## Data to process:
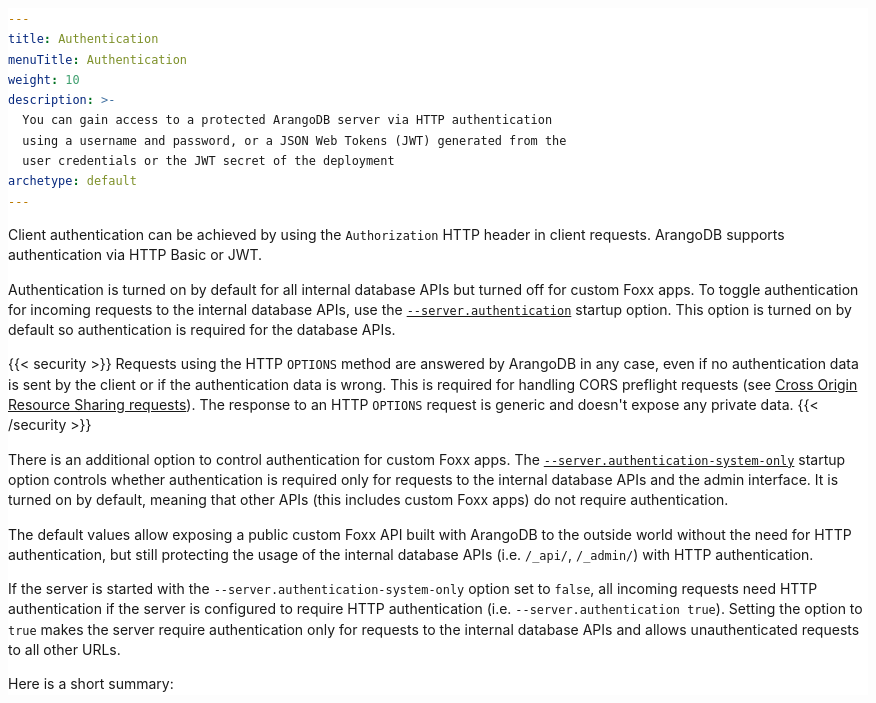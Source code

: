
 ```yaml
---
title: Authentication
menuTitle: Authentication
weight: 10
description: >-
  You can gain access to a protected ArangoDB server via HTTP authentication
  using a username and password, or a JSON Web Tokens (JWT) generated from the
  user credentials or the JWT secret of the deployment
archetype: default
---
```

Client authentication can be achieved by using the `Authorization` HTTP header
in client requests. ArangoDB supports authentication via HTTP Basic or JWT.

Authentication is turned on by default for all internal database APIs but
turned off for custom Foxx apps. To toggle authentication for incoming
requests to the internal database APIs, use the
[`--server.authentication`](../../components/arangodb-server/options.md#--serverauthentication)
startup option. This option is turned on by default so authentication is
required for the database APIs.

{{< security >}}
Requests using the HTTP `OPTIONS` method are answered by
ArangoDB in any case, even if no authentication data is sent by the client or if
the authentication data is wrong. This is required for handling CORS preflight
requests (see [Cross Origin Resource Sharing requests](general-request-handling.md#cross-origin-resource-sharing-cors-requests)).
The response to an HTTP `OPTIONS` request is generic and doesn't expose any
private data.
{{< /security >}}

There is an additional option to control authentication for custom Foxx apps. The
[`--server.authentication-system-only`](../../components/arangodb-server/options.md#--serverauthentication-system-only)
startup option controls whether authentication is required only for requests to
the internal database APIs and the admin interface. It is turned on by default,
meaning that other APIs (this includes custom Foxx apps) do not require
authentication.

The default values allow exposing a public custom Foxx API built with ArangoDB
to the outside world without the need for HTTP authentication, but still
protecting the usage of the internal database APIs (i.e. `/_api/`, `/_admin/`)
with HTTP authentication.

If the server is started with the `--server.authentication-system-only`
option set to `false`, all incoming requests need HTTP authentication
if the server is configured to require HTTP authentication
(i.e. `--server.authentication true`). Setting the option to `true`
makes the server require authentication only for requests to the internal
database APIs and allows unauthenticated requests to all other URLs.

Here is a short summary:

## Your assignment:
Only an exact copy of the lines from the top of the entries through the line with "required for the database APIs.", both included, should be given, with all pictures omitted.

## Exercise result:
Source code

:
 ```yaml
---
title: Authentication
menuTitle: Authentication
weight: 10
description: >-
  You can gain access to a protected ArangoDB server via HTTP authentication
  using a username and password, or a JSON Web Tokens (JWT) generated from the
  user credentials or the JWT secret of the deployment
archetype: default
---
```

Client authentication can be achieved by using the `Authorization` HTTP header
in client requests. ArangoDB supports authentication via HTTP Basic or JWT.

Authentication is turned on by default for all internal database APIs but
turned off for custom Foxx apps. To toggle authentication for incoming
requests to the internal database APIs, use the
[`--server.authentication`](../../components/arangodb-server/options.md#--serverauthentication)
startup option. This option is turned on by default so authentication is
required for the database APIs.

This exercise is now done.